Information given START

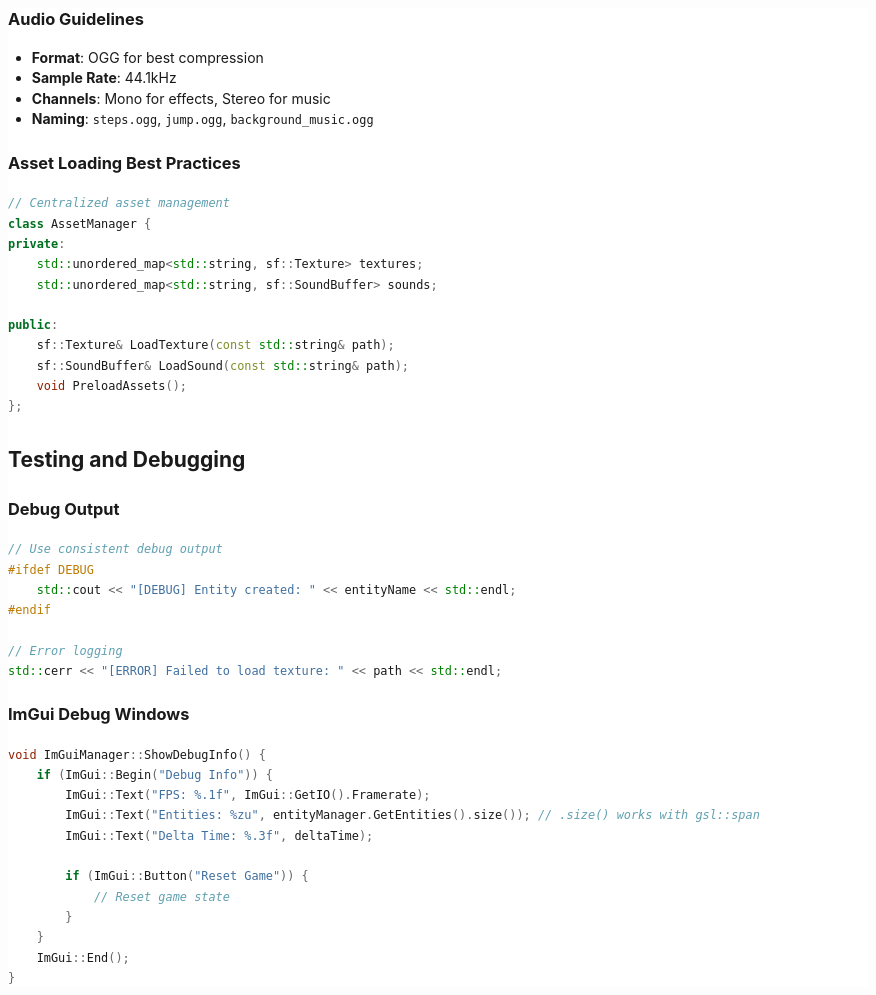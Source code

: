 ### Audio Guidelines
- **Format**: OGG for best compression
- **Sample Rate**: 44.1kHz
- **Channels**: Mono for effects, Stereo for music
- **Naming**: `steps.ogg`, `jump.ogg`, `background_music.ogg`

### Asset Loading Best Practices
```cpp
// Centralized asset management
class AssetManager {
private:
    std::unordered_map<std::string, sf::Texture> textures;
    std::unordered_map<std::string, sf::SoundBuffer> sounds;
    
public:
    sf::Texture& LoadTexture(const std::string& path);
    sf::SoundBuffer& LoadSound(const std::string& path);
    void PreloadAssets();
};
```

## Testing and Debugging

### Debug Output
```cpp
// Use consistent debug output
#ifdef DEBUG
    std::cout << "[DEBUG] Entity created: " << entityName << std::endl;
#endif

// Error logging
std::cerr << "[ERROR] Failed to load texture: " << path << std::endl;
```

### ImGui Debug Windows
```cpp
void ImGuiManager::ShowDebugInfo() {
    if (ImGui::Begin("Debug Info")) {
        ImGui::Text("FPS: %.1f", ImGui::GetIO().Framerate);
        ImGui::Text("Entities: %zu", entityManager.GetEntities().size()); // .size() works with gsl::span
        ImGui::Text("Delta Time: %.3f", deltaTime);
        
        if (ImGui::Button("Reset Game")) {
            // Reset game state
        }
    }
    ImGui::End();
}
```
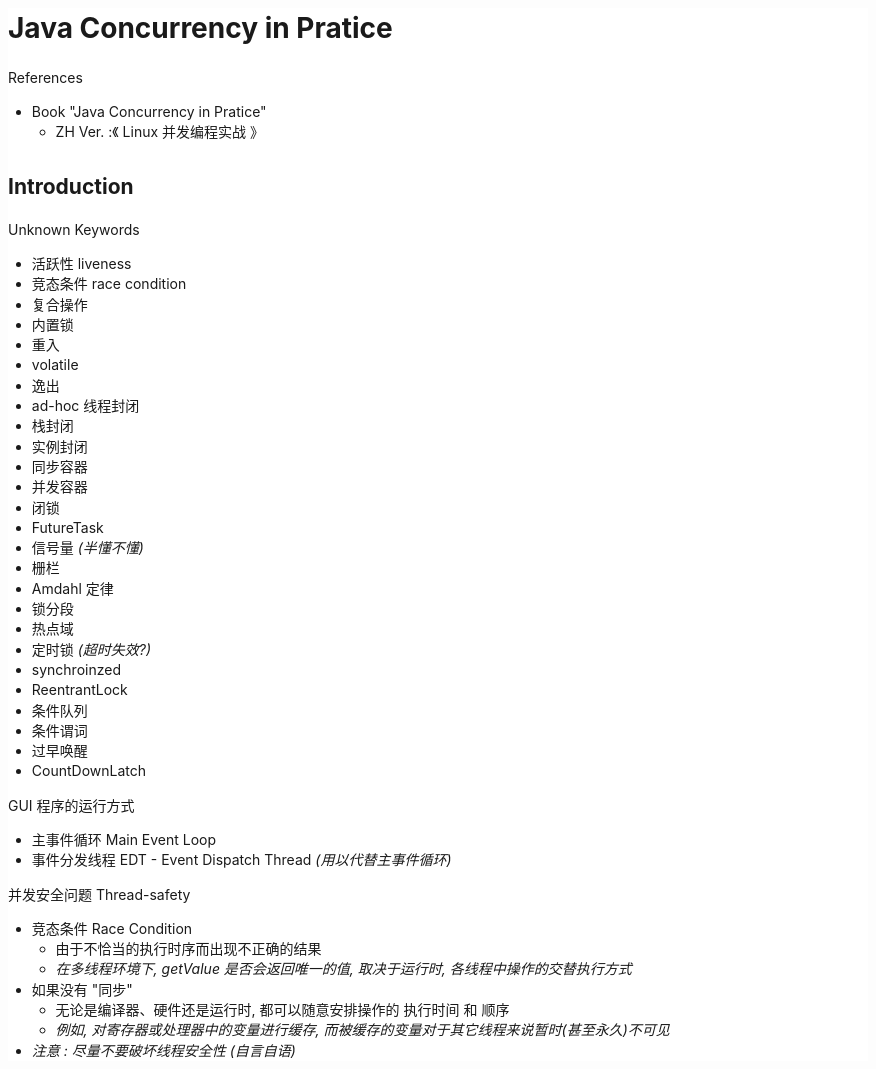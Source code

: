 # Java Concurrency in Pratice

References

-   Book "Java Concurrency in Pratice"
    -   ZH Ver. :《 Linux 并发编程实战 》

## Introduction

Unknown Keywords

-   活跃性 liveness
-   竞态条件 race condition
-   复合操作
-   内置锁
-   重入
-   volatile
-   逸出
-   ad-hoc 线程封闭
-   栈封闭
-   实例封闭
-   同步容器
-   并发容器
-   闭锁
-   FutureTask
-   信号量 _(半懂不懂)_
-   栅栏
-   Amdahl 定律
-   锁分段
-   热点域
-   定时锁 _(超时失效?)_
-   synchroinzed
-   ReentrantLock
-   条件队列
-   条件谓词
-   过早唤醒
-   CountDownLatch

GUI 程序的运行方式

-   主事件循环 Main Event Loop
-   事件分发线程 EDT - Event Dispatch Thread _(用以代替主事件循环)_

并发安全问题 Thread-safety

-   竞态条件 Race Condition
    -   由于不恰当的执行时序而出现不正确的结果
    -   _在多线程环境下, getValue 是否会返回唯一的值, 取决于运行时, 各线程中操作的交替执行方式_
-   如果没有 "同步"
    -   无论是编译器、硬件还是运行时, 都可以随意安排操作的 执行时间 和 顺序
    -   _例如, 对寄存器或处理器中的变量进行缓存, 而被缓存的变量对于其它线程来说暂时(甚至永久)不可见_
-   _注意 : 尽量不要破坏线程安全性 (自言自语)_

Information given END

● **Your task**: Could you reproduce the records above exactly, leaving out every picture?

● **Expected output**:
Source code

: ### Audio Guidelines
- **Format**: OGG for best compression
- **Sample Rate**: 44.1kHz
- **Channels**: Mono for effects, Stereo for music
- **Naming**: `steps.ogg`, `jump.ogg`, `background_music.ogg`

### Asset Loading Best Practices
```cpp
// Centralized asset management
class AssetManager {
private:
    std::unordered_map<std::string, sf::Texture> textures;
    std::unordered_map<std::string, sf::SoundBuffer> sounds;
    
public:
    sf::Texture& LoadTexture(const std::string& path);
    sf::SoundBuffer& LoadSound(const std::string& path);
    void PreloadAssets();
};
```

## Testing and Debugging

### Debug Output
```cpp
// Use consistent debug output
#ifdef DEBUG
    std::cout << "[DEBUG] Entity created: " << entityName << std::endl;
#endif

// Error logging
std::cerr << "[ERROR] Failed to load texture: " << path << std::endl;
```

### ImGui Debug Windows
```cpp
void ImGuiManager::ShowDebugInfo() {
    if (ImGui::Begin("Debug Info")) {
        ImGui::Text("FPS: %.1f", ImGui::GetIO().Framerate);
        ImGui::Text("Entities: %zu", entityManager.GetEntities().size()); // .size() works with gsl::span
        ImGui::Text("Delta Time: %.3f", deltaTime);
        
        if (ImGui::Button("Reset Game")) {
            // Reset game state
        }
    }
    ImGui::End();
}
```
Source code

: # Java Concurrency in Pratice

References

-   Book "Java Concurrency in Pratice"
    -   ZH Ver. :《 Linux 并发编程实战 》

## Introduction

Unknown Keywords

-   活跃性 liveness
-   竞态条件 race condition
-   复合操作
-   内置锁
-   重入
-   volatile
-   逸出
-   ad-hoc 线程封闭
-   栈封闭
-   实例封闭
-   同步容器
-   并发容器
-   闭锁
-   FutureTask
-   信号量 _(半懂不懂)_
-   栅栏
-   Amdahl 定律
-   锁分段
-   热点域
-   定时锁 _(超时失效?)_
-   synchroinzed
-   ReentrantLock
-   条件队列
-   条件谓词
-   过早唤醒
-   CountDownLatch

GUI 程序的运行方式

-   主事件循环 Main Event Loop
-   事件分发线程 EDT - Event Dispatch Thread _(用以代替主事件循环)_

并发安全问题 Thread-safety

-   竞态条件 Race Condition
    -   由于不恰当的执行时序而出现不正确的结果
    -   _在多线程环境下, getValue 是否会返回唯一的值, 取决于运行时, 各线程中操作的交替执行方式_
-   如果没有 "同步"
    -   无论是编译器、硬件还是运行时, 都可以随意安排操作的 执行时间 和 顺序
    -   _例如, 对寄存器或处理器中的变量进行缓存, 而被缓存的变量对于其它线程来说暂时(甚至永久)不可见_
-   _注意 : 尽量不要破坏线程安全性 (自言自语)_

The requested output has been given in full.